Supplementary Materials
Data Availability Statement
-
•
Data are shared via the International Genome Sample Resource (IGSR) (Fairley et al., 2020). Data can be accessed both through a website specific to this collection of data (https://www.internationalgenome.org/data-portal/data-collection/30x-grch38) and via displays integrating the data with other datasets generated both on the 1000 Genomes Project samples and additional openly consented samples. Within the IGSR data portal, files can be browsed by sample, sequencing technology, and population. Direct links to the IGSR FTP locations sharing FASTQs, CRAMs, GVCFs, SNV/INDEL VCFs, SV VCF, haplotype-resolved SNV/INDEL/SV VCFs, and a sample metadata file listing pedigree and sex information for the 3,202 sequenced samples can be found on the collection page.
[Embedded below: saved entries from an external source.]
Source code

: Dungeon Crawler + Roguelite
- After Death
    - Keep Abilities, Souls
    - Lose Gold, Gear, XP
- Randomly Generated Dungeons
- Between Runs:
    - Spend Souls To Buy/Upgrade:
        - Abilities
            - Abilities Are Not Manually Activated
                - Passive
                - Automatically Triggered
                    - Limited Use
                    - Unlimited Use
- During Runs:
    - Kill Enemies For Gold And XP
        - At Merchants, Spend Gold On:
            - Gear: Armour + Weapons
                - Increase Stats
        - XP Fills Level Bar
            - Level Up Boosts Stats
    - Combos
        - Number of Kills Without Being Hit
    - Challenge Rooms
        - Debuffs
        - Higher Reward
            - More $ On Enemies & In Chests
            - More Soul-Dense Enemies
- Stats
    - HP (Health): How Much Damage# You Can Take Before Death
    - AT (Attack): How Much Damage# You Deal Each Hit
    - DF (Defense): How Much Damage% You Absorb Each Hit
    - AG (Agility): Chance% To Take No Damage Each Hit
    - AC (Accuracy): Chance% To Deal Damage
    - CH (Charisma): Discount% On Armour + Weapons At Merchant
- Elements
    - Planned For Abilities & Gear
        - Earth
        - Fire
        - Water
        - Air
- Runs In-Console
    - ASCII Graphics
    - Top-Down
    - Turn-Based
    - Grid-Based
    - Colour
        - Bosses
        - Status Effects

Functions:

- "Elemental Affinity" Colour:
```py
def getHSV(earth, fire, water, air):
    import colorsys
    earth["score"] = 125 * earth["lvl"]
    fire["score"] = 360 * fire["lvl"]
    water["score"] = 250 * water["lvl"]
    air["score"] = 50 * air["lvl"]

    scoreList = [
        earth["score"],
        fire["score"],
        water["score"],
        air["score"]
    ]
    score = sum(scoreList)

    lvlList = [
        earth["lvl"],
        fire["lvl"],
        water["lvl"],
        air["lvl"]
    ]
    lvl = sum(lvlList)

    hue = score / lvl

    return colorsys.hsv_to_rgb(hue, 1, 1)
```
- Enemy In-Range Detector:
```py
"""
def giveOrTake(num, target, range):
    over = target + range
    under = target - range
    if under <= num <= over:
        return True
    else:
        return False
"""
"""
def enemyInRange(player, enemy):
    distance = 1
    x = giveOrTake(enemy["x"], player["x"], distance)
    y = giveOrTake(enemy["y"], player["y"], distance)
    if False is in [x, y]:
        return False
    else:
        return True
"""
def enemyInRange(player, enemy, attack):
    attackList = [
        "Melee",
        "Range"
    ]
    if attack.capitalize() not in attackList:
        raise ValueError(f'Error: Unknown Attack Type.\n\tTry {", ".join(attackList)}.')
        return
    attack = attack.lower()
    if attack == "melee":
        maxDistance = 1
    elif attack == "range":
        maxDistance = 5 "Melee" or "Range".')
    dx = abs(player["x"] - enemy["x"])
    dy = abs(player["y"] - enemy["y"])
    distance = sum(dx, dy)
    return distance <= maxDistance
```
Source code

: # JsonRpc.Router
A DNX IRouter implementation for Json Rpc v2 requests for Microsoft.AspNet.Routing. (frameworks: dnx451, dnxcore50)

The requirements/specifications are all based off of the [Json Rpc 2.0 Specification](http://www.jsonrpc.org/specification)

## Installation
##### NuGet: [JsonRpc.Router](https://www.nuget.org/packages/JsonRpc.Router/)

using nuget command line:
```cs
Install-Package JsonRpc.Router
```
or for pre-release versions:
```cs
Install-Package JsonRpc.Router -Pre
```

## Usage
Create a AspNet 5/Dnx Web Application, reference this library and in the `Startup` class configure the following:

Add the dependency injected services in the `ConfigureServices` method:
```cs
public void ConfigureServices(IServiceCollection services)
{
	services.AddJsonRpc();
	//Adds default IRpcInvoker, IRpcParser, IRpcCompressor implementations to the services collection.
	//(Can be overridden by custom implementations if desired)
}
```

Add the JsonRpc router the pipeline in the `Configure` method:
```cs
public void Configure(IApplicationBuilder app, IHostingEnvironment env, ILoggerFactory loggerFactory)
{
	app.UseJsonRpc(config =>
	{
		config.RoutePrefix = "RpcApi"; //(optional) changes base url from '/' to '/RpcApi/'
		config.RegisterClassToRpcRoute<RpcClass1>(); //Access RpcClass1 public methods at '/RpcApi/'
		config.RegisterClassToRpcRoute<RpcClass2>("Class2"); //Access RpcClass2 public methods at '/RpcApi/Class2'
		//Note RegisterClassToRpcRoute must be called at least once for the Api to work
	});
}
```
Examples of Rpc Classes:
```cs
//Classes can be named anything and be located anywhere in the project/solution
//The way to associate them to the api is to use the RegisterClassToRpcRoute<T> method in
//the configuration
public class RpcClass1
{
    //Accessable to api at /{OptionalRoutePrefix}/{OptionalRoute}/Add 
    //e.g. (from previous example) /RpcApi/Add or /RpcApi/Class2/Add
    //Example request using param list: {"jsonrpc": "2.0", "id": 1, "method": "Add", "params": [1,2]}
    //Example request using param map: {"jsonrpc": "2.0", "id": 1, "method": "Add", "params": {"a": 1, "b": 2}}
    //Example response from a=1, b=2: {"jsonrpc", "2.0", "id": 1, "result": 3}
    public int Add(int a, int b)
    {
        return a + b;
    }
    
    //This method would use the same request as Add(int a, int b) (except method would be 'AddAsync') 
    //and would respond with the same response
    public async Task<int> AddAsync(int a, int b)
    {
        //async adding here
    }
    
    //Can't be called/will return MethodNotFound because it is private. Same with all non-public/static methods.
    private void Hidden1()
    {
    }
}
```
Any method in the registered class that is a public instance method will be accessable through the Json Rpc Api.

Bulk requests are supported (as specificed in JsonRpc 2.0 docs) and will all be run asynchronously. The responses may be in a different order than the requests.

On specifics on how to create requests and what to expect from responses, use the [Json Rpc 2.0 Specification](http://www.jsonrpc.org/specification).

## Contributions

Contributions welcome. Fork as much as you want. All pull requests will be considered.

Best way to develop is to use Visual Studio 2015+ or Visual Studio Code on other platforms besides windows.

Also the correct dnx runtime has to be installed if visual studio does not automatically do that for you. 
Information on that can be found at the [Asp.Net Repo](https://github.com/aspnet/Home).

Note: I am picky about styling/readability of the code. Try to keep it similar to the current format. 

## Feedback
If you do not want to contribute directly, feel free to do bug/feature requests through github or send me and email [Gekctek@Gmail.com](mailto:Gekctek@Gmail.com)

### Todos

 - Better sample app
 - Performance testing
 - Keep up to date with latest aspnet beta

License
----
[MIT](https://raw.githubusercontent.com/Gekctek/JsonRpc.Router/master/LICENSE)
The data are also available at several other repositories including The European Bioinformatics Institute at the European Molecular Biology Laboratory (EMBL-EBI), the SNP database (dbSNP), and the database of Genomic Structural Variation (dbVar), where they can be browsed at the variant level, with accession numbers listed in the key resource table. The GRCh38 lifted-over version of the phase 3 1kGP SNV/INDEL call set, generated as part of this paper to facilitate comparative analysis, has been deposited at EMBL-EBI and IGSR FTP.
-
•
This paper does not report original code.
-
•
Any additional information required to reanalyze the data reported in this paper is available from the lead contact upon request.